В текущем году в истории нижегородского музея-заповедника значится сразу несколько круглых дат.
1914 год: 110 лет назад Нижегородский городской художественный и исторический музей, открывшийся в Дмитриевской башне кремля в 1896 году, разделился на исторический и художественный отделы. 1924 год: 100 лет назад художественный отдел переводится в бывшую усадьбу городского главы Сироткина на Верхне-Волжской набережной. Исторический отдел переводится в главный дом усадьбы Рукавишниковых на Верхне-Волжской набережной и получает название Государственный историко-бытовой музей Нижегородского края. 29 июня он был открыт для публики.
1994 год: 30 лет назад закрылось на длительную реставрацию главное здание музея – главный дом усадьбы купца С. М. Рукавишникова.
Директор НГИАМЗ Юрий Филиппов рассказывает нашему корреспонденту о специфике музейной работы.
Что имеем – сохраним.
– Юрий Владимирович, с чего начался музей? Что он представляет собой сейчас?
– Говоря о Нижегородском государственном историко-архитектурном музее-заповеднике, прежде всего необходимо сказать слова благодарности нашим предкам, которые собрали огромную коллекцию. Сейчас она насчитывает порядка 370 тысяч предметов – это половина всех музейных фондов региона. А началось все в далеком 1867 году, когда по инициативе председателя губернской ученой архивной комиссии Александра Серафимовича Гациского стали собирать в одном месте старинные вещи. Поначалу собрание находилось в Ивановской башне. Потом был организован музейчик в домике Петра – небольшой, конечно. В 1896 году собранные предметы перекочевали в Дмитриевскую башню Нижегородского кремля, где в рамках Всероссийской промышленной и художественной выставки открылся Нижегородский городской художественный и исторический музей. С тех пор он не раз менял место и название. В 1934 году музей разделился на исторический и художественный, а в 1958 году наш музей получил название музея-заповедника, актуальное до сих пор.
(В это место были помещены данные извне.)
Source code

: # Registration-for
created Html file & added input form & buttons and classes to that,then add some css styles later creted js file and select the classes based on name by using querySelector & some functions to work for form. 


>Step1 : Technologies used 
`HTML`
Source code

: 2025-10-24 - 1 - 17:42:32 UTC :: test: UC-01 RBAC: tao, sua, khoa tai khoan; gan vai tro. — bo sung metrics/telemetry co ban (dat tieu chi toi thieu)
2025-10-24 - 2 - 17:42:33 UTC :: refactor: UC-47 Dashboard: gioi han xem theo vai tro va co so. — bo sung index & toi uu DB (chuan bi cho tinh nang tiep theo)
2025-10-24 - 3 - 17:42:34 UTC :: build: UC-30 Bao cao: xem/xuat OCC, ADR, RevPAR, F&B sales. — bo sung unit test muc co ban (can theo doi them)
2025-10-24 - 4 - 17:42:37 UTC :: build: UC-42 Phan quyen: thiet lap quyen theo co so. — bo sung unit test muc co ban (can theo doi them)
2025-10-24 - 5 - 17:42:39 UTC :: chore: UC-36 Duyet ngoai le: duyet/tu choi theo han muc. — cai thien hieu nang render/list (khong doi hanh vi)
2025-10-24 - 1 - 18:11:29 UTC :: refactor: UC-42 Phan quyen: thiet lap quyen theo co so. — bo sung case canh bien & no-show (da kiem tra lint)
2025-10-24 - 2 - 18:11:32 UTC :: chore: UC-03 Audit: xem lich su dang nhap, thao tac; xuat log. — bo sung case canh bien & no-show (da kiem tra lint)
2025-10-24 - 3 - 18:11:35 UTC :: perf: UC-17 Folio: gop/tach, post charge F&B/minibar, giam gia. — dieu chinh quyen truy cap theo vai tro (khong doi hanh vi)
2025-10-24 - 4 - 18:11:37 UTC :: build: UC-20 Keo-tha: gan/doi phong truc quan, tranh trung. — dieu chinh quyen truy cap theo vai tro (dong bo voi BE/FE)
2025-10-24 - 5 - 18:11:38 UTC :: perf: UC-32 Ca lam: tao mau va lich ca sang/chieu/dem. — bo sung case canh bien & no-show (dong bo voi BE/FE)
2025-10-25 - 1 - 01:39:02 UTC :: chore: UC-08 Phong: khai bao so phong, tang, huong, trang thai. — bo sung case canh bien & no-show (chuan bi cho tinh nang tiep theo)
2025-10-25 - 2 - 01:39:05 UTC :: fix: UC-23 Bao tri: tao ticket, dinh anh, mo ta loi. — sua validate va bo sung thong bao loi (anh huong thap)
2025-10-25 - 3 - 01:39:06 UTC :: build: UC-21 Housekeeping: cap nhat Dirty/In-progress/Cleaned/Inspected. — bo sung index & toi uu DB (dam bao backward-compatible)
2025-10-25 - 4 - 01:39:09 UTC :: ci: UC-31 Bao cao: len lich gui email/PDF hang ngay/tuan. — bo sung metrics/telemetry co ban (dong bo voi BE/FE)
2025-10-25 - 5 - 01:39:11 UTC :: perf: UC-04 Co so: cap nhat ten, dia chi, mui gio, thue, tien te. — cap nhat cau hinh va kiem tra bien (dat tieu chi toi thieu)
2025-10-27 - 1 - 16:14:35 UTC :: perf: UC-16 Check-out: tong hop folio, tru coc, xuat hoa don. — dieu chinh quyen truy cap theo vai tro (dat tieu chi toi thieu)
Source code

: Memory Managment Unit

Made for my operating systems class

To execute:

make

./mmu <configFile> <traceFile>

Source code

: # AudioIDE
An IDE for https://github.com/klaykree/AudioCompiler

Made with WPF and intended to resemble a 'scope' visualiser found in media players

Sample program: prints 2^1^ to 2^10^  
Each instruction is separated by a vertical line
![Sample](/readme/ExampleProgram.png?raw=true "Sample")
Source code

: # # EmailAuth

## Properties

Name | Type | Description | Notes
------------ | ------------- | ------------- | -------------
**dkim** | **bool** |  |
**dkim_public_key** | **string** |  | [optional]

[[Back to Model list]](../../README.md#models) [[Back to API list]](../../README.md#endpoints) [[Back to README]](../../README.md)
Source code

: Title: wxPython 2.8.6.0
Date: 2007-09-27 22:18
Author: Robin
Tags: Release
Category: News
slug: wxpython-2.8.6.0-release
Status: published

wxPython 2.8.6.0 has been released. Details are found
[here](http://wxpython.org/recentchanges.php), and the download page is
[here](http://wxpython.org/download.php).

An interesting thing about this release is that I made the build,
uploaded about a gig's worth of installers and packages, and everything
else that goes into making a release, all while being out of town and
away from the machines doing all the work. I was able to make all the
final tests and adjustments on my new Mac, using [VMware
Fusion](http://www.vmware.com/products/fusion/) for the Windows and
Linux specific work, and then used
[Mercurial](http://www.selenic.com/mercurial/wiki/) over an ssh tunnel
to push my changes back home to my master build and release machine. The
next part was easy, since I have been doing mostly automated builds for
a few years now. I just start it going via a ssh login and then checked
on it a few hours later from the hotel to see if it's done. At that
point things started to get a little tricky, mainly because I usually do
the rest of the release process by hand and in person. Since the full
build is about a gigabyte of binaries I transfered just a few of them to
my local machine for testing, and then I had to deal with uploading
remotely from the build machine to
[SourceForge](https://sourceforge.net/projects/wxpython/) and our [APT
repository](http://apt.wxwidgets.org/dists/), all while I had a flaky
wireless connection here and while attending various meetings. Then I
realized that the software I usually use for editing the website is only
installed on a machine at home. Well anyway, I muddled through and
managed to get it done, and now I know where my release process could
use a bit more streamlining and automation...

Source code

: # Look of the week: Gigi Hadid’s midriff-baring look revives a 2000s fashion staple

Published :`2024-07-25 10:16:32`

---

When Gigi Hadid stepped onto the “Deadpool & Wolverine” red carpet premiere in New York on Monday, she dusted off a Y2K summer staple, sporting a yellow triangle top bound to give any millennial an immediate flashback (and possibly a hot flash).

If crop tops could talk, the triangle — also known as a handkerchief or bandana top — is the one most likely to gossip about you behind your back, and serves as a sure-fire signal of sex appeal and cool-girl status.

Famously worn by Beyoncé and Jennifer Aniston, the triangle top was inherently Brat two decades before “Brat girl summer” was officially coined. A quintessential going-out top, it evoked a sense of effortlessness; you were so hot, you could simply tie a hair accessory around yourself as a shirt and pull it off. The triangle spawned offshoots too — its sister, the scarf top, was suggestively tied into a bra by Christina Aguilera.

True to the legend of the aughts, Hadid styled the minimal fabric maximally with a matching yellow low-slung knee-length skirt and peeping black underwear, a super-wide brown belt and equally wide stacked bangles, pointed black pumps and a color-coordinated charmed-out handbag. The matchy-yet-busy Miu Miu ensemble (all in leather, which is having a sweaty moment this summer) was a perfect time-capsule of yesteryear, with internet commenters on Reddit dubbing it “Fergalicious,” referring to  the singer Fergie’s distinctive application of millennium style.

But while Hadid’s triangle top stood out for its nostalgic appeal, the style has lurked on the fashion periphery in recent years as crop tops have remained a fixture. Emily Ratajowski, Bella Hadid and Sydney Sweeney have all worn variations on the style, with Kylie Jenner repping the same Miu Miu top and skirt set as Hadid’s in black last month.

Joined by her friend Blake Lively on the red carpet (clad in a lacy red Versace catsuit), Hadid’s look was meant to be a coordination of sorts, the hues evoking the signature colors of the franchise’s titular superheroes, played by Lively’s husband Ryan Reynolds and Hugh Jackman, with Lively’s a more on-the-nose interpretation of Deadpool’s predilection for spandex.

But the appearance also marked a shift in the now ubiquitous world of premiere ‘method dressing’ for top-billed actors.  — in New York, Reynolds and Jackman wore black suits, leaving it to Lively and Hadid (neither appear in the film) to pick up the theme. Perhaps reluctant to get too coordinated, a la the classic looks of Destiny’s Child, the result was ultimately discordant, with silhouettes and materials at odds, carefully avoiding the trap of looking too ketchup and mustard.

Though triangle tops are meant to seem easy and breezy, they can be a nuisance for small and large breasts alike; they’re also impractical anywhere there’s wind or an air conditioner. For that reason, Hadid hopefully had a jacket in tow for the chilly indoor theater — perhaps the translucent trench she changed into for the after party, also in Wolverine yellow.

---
Сегодня в составе музея семь филиалов. Наибольшее количество посетителей привлекает Нижегородский кремль, ставший особенно притягательным с открытием закольцованного боевого хода и музеефикацией четырех башен… как я иногда шучу, трех с половиной. Зачатская башня выполняет функцию музея только в летний период, потому что там еще нет отопления, а на зиму она закрывается.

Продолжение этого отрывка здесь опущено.